NHS waiting lists remain longer than they were in May 2021, and the Welsh Government has failed to accomplish its rather unambitious target of bringing them below 600,000 by March 2026. The lists continued to grow well into 2025, and have only recently started to come down. Ambulance and A&E waits remain worse than target levels. Over 10,000 people spent over 12 hours in A&E in March alone.

We continue to lag behind the much of the rest of the UK economically, with businesses continuing to struggle, poverty rates creeping back up after a promising couple of years post-pandemic, and average earnings remaining near the bottom of the UK ranking.
I’m not going to tell you who to vote for; I haven’t long decided myself.
What I am going to tell you to do, however, is to look at the state of the country around you. Look at our NHS, look at our schools, our environment, our transport network. Just about any devolved matter. Really look at it.
If you’re considering for Labour, I implore you to ask yourself, in light of everything, do you really think it’s all good enough? Is this as good as it gets? And do you really want four more years of this?
Do you really want to vote for the party of Vaughan Gething, and his dodgy donations and disappearing messages? The party which has been in power for 27 years but whose only tangible achievement in that time is free prescriptions?
When they remind you of what you have and tell you to be grateful, don’t lose sight of what they’re trying to distract you from.
I have to address Reform UK, too. Their popularity is built on a genuine and sincere dissatisfaction with the state of Labour’s Wales and UK, but do you trust them to do any better? Nigel Farage doesn’t care about Wales. They can’t be trusted to run the handful of councils they control in England, so how can they be trusted to deliver for a country? They are populists, they will ‘drain the swamp’, so to speak, but they won’t make Wales a better place. If you vote Reform and expect them to sort out immigration, prepare to be disappointed. It’s not devolved.

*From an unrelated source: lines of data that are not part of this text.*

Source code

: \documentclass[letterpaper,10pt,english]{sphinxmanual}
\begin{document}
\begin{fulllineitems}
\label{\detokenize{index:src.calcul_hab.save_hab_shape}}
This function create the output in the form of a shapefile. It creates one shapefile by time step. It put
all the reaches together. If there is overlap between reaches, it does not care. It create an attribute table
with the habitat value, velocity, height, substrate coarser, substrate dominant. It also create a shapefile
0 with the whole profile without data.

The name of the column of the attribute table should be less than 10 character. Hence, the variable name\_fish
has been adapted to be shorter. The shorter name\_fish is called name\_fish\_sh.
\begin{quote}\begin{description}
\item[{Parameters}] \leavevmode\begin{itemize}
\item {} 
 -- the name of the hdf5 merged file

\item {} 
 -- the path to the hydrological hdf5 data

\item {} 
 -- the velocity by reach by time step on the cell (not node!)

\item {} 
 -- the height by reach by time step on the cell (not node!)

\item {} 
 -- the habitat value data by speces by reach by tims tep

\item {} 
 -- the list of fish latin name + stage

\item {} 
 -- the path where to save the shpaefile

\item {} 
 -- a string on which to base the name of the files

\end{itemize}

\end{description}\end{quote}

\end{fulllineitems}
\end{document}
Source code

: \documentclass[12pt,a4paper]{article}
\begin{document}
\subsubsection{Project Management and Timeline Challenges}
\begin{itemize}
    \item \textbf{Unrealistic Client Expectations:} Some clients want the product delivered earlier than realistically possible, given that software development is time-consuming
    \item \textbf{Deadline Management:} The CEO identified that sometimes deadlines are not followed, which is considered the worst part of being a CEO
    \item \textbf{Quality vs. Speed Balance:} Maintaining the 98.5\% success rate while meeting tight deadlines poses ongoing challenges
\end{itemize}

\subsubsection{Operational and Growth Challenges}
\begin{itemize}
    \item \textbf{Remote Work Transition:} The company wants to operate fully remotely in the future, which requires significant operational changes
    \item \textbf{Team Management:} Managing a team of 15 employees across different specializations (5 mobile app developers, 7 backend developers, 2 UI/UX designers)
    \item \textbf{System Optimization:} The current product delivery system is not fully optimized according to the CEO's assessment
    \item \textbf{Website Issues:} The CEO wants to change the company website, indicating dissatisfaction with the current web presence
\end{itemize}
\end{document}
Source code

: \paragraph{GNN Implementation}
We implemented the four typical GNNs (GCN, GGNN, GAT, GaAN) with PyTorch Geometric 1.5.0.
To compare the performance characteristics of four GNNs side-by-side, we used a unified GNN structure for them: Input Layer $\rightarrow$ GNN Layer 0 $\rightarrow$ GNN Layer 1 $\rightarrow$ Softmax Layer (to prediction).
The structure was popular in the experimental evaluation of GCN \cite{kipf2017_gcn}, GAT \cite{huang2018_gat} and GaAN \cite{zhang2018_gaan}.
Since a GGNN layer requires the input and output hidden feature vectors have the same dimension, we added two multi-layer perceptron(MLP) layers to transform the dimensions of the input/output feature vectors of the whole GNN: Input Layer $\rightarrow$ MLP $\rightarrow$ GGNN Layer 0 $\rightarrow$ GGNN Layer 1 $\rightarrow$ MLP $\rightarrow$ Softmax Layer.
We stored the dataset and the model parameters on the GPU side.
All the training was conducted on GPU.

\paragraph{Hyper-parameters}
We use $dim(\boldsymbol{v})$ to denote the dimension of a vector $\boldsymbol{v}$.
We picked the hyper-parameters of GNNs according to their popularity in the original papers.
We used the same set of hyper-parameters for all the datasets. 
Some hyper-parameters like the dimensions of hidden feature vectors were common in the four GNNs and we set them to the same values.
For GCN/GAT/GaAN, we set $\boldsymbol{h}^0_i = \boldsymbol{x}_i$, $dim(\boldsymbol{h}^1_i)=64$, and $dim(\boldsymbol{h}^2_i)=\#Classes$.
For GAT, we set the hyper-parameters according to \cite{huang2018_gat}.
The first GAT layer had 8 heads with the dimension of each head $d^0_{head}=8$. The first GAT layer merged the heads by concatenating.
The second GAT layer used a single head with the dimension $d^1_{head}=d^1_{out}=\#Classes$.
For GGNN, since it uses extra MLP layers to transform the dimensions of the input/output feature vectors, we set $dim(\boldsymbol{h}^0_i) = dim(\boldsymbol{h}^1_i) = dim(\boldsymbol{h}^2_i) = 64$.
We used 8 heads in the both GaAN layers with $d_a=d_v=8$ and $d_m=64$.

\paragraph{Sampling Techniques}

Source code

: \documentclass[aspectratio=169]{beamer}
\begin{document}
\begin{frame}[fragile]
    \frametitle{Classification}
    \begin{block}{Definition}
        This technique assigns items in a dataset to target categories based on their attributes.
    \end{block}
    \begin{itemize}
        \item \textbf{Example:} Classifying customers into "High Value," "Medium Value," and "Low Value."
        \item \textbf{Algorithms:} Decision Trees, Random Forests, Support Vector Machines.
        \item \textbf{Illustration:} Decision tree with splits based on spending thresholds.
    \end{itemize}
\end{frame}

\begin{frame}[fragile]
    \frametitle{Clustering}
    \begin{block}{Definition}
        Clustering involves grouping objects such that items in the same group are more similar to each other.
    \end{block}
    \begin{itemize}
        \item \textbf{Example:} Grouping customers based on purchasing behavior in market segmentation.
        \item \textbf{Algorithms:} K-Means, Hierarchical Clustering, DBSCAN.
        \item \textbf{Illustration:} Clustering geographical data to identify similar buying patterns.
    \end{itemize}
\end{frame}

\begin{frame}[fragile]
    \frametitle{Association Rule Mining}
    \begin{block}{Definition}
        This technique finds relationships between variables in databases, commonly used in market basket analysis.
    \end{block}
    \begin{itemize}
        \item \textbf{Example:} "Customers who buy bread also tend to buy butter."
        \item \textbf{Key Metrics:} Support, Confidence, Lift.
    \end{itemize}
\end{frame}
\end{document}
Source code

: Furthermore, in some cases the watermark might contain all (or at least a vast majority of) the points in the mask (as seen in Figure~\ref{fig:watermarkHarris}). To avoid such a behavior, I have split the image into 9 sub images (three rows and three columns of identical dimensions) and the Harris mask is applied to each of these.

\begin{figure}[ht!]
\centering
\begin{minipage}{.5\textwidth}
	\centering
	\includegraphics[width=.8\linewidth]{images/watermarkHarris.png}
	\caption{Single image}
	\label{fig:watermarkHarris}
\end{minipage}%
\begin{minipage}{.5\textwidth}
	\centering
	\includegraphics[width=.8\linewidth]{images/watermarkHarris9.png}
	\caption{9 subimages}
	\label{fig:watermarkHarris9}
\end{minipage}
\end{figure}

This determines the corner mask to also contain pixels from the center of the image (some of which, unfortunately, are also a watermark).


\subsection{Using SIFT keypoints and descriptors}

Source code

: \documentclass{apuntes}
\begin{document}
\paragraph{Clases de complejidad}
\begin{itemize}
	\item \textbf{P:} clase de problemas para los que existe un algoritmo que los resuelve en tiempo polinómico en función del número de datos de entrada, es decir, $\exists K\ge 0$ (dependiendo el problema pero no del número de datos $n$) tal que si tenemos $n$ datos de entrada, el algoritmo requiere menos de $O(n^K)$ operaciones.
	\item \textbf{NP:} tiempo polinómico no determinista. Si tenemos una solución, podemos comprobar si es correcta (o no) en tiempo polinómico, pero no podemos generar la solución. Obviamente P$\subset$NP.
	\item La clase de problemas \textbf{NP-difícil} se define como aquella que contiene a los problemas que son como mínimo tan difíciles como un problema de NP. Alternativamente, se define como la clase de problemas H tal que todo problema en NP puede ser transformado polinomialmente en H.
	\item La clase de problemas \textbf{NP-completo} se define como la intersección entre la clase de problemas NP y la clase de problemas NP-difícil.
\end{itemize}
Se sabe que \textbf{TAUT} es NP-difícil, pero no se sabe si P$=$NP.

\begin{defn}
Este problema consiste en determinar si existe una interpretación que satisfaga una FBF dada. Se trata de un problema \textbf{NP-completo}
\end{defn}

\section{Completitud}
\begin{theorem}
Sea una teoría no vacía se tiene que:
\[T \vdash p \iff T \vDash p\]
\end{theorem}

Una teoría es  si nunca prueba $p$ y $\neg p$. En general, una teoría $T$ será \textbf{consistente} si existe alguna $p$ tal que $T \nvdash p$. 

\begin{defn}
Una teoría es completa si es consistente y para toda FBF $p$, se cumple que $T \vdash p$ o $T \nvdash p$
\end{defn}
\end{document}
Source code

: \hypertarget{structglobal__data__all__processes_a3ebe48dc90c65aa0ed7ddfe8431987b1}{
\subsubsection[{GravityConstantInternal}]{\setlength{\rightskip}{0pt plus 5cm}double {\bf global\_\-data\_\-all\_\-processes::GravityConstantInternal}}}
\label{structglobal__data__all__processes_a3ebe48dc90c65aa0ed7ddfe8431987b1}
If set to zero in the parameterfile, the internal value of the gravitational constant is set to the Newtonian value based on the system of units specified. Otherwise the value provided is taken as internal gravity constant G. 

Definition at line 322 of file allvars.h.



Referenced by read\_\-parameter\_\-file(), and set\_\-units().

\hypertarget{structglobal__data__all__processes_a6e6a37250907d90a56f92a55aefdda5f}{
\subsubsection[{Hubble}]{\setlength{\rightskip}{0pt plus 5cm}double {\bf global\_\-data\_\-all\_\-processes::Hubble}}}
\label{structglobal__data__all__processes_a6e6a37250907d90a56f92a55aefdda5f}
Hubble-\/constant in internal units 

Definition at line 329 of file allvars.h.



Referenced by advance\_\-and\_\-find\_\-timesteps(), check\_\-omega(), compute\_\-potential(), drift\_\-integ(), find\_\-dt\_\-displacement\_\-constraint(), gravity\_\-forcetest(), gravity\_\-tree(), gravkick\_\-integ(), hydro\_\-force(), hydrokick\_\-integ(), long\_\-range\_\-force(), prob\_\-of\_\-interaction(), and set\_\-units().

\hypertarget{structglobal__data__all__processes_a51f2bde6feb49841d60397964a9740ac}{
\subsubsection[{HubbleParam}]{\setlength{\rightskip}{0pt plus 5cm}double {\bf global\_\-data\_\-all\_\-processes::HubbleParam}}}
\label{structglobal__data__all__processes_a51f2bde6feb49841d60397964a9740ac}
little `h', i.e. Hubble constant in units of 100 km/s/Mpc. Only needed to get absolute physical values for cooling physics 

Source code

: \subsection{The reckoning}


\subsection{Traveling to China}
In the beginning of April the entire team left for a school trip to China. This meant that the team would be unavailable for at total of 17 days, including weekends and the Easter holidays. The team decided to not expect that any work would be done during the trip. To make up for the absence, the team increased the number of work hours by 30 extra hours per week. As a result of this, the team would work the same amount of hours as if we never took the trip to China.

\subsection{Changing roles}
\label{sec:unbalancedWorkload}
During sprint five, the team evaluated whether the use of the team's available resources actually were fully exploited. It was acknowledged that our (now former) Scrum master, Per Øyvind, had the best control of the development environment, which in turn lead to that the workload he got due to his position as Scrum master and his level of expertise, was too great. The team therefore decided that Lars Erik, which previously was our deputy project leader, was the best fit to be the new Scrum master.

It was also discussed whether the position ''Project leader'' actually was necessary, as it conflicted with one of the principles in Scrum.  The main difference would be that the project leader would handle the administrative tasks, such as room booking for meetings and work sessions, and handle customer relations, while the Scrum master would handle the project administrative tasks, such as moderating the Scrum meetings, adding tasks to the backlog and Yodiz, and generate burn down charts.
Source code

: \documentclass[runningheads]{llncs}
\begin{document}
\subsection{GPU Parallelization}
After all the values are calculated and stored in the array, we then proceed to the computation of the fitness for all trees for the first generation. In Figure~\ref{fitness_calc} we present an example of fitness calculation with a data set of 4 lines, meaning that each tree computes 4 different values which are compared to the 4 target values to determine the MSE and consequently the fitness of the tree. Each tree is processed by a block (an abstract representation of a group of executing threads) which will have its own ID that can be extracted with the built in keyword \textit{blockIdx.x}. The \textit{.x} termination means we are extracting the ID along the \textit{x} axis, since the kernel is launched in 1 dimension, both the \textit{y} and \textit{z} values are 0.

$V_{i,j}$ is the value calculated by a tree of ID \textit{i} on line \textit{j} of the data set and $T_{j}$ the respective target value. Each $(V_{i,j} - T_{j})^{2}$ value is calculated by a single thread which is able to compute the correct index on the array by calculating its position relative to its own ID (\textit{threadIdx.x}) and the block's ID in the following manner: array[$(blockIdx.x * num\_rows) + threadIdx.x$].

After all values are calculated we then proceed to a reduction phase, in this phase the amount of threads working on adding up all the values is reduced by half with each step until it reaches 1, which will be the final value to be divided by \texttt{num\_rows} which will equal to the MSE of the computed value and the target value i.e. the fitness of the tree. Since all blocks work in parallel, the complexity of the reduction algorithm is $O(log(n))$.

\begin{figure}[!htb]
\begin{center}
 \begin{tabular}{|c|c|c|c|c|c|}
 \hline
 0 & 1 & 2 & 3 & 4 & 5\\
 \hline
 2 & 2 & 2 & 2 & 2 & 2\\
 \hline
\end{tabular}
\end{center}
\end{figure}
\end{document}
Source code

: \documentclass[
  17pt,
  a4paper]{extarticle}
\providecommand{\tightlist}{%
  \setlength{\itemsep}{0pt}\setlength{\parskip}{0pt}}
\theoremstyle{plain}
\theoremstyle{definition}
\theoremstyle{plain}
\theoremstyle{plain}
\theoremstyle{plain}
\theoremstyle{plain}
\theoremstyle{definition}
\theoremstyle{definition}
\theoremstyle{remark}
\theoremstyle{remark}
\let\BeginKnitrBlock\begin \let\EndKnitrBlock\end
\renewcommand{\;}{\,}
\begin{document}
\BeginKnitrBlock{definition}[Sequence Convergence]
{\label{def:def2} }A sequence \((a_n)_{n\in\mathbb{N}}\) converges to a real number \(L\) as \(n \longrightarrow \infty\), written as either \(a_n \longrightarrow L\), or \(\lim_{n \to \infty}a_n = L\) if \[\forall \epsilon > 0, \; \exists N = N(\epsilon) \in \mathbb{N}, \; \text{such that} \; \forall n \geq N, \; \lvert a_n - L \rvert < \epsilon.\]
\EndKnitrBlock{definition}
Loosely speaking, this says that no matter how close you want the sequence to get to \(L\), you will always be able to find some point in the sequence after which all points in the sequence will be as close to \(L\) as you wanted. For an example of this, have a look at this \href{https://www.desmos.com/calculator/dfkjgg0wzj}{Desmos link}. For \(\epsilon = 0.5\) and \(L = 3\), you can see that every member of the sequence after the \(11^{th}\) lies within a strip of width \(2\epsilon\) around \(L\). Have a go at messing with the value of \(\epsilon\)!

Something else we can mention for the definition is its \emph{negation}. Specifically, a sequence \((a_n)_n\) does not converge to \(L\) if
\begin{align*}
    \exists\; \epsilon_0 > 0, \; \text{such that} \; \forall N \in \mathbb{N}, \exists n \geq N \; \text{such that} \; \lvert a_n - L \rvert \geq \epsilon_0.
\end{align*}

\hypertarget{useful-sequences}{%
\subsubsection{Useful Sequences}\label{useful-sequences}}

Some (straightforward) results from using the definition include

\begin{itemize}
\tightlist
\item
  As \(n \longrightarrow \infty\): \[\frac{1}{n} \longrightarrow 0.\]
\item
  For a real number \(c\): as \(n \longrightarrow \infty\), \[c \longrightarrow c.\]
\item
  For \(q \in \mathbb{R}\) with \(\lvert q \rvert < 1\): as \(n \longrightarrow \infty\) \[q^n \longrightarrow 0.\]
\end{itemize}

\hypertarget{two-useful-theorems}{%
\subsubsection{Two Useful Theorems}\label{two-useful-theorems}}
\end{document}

Plaid Cymru will stand up for Wales, that’s for sure, but don’t forget how they propped Labour up. Whenever Labour have asked, Plaid have been there for them. They worked together to give us this abominable electoral system. Under Rhun ap Iorwerth they have tried to distance themselves from Labour, but it’s hard to see past the co-operation agreement.
Deciding how to vote was not an easy task for me, but it was an essential one. Balancing the ideas of what is a very weak talent pool is difficult.
Whoever you decide to vote for, think about it carefully, like Wales’ future depends on it, because it does. This isn’t as good as it gets.
Whatever your plans on Thursday the 7th of May, take just a few minutes out of it to do your civic duty.
For Wales’ sake, vote.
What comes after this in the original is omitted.